North Korea has said it intends to resume building two nuclear reactors, to increase its energy capacity.
The new reactors would be much more powerful than existing facilities
The North said the move was necessary because the US had pulled out of a key deal to build it two new reactors.
But some analysts fear the North wants the reactors completed so that it can produce more plutonium with which to manufacture atomic bombs.
The North's statement will further strain its relations with the US, which have worsened since September talks.
The North had mothballed work on all its nuclear facilities, including the two graphite-moderated reactors, after it struck a deal with the US in 1994.
Yongbyon: 5 MW experimental nuclear reactor in operation, 50 MW graphite reactor under construction
Taechon: 200 MW nuclear reactor under construction
Kumho: Work on two 1,000 MW light water reactors to be built under 1994 deal abandoned
Under that agreement, it was to be built two light-water reactors (LWRs) by an international consortium. Light water reactors are much more difficult to use as a source of plutonium with which to build nuclear weapons.
But the deal broke down in 2002, when the US accused the North of admitting to a secret programme to enrich uranium for weapons' production, and last month the international consortium formally announced it was abandoning the LWR project.
North Korea has now announced plans to resume work on its 50 megawatt (MW) graphite-moderated reactor at Yongbyon, and a 200 MW graphite reactor at Taechon.
"The Bush administration's abandonment of its commitment to provide LWRs to [North Korea] compels it to develop in real earnest its independent nuclear power industry," the North Korean news agency KCNA said on Tuesday.

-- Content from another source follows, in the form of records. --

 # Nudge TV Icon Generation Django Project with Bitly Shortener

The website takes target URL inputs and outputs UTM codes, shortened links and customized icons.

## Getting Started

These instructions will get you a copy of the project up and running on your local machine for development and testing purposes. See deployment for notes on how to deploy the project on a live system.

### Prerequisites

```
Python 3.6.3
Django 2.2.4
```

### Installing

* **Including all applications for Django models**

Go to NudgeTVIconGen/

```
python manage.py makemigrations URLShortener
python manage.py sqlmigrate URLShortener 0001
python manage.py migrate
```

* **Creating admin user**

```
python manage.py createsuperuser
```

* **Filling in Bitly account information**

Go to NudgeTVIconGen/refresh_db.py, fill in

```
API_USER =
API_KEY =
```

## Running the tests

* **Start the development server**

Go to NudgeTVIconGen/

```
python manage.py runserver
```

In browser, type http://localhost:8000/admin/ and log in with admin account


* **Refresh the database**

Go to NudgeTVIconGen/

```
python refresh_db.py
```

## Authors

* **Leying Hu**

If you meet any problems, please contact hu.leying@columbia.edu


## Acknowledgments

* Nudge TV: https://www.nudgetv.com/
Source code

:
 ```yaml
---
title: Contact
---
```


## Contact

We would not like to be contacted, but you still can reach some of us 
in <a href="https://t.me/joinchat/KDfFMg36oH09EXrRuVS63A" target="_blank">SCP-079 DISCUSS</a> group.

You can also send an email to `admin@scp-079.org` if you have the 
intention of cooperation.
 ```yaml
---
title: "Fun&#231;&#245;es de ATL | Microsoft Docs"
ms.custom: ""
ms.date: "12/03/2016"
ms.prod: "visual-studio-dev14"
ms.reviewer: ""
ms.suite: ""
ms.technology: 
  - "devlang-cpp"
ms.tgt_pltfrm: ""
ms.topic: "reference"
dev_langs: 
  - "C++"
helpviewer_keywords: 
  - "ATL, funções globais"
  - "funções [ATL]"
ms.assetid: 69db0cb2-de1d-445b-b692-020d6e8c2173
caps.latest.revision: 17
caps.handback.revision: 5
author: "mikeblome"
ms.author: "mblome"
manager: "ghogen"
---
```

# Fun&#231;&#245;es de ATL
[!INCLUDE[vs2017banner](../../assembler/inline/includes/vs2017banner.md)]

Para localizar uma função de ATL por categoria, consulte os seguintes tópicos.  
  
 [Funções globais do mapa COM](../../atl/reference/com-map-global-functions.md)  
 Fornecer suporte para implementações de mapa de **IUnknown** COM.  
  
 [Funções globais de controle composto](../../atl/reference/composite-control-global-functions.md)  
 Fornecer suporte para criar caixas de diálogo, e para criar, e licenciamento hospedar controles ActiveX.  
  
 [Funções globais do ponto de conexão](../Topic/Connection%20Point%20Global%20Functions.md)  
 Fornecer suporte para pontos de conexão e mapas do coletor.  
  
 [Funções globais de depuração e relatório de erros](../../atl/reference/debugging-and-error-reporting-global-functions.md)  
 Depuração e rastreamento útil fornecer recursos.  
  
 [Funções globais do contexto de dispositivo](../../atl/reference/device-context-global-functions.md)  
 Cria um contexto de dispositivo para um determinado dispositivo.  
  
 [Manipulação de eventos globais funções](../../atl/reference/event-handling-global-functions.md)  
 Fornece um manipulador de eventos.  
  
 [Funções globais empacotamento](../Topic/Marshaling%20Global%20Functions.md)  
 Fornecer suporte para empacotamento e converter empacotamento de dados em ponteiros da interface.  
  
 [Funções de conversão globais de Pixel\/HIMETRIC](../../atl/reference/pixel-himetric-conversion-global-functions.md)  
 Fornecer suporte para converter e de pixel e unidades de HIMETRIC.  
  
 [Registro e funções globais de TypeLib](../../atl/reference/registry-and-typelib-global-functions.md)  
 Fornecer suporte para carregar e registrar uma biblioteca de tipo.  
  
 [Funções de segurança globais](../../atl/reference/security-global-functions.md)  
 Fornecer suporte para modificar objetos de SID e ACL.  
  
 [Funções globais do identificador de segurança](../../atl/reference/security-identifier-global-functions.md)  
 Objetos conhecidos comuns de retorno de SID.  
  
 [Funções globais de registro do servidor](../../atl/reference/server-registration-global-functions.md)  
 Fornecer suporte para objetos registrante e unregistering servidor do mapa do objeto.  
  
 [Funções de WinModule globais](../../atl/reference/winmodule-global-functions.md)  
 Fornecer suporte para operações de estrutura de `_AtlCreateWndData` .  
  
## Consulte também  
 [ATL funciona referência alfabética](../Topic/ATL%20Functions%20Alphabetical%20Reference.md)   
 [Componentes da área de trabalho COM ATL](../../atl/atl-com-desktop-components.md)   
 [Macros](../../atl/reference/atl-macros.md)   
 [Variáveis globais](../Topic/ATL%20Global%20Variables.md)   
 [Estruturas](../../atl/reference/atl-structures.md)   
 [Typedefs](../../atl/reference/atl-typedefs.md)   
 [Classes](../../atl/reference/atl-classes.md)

The agency said this was in line with its "peaceful nuclear activities".
The North has already said it has restarted work at its 5 MW reactor in Yongbyon, which is also capable of producing plutonium.
KCNA also said that the North would work on developing its own LWRs.
And it repeated an assertion made on Monday that it would "bolster its nuclear deterrent" in response to the Bush administration's "arrogant, self-justified and high-handed practices".
Earlier this month, the US ambassador to Seoul infuriated Pyongyang by labelling the North a "criminal regime" which engaged in state sponsored drugs trafficking, arms sales and currency forgery.
The North is also angered by US sanctions against North Korean companies suspected of underhand activities, including weapons sales.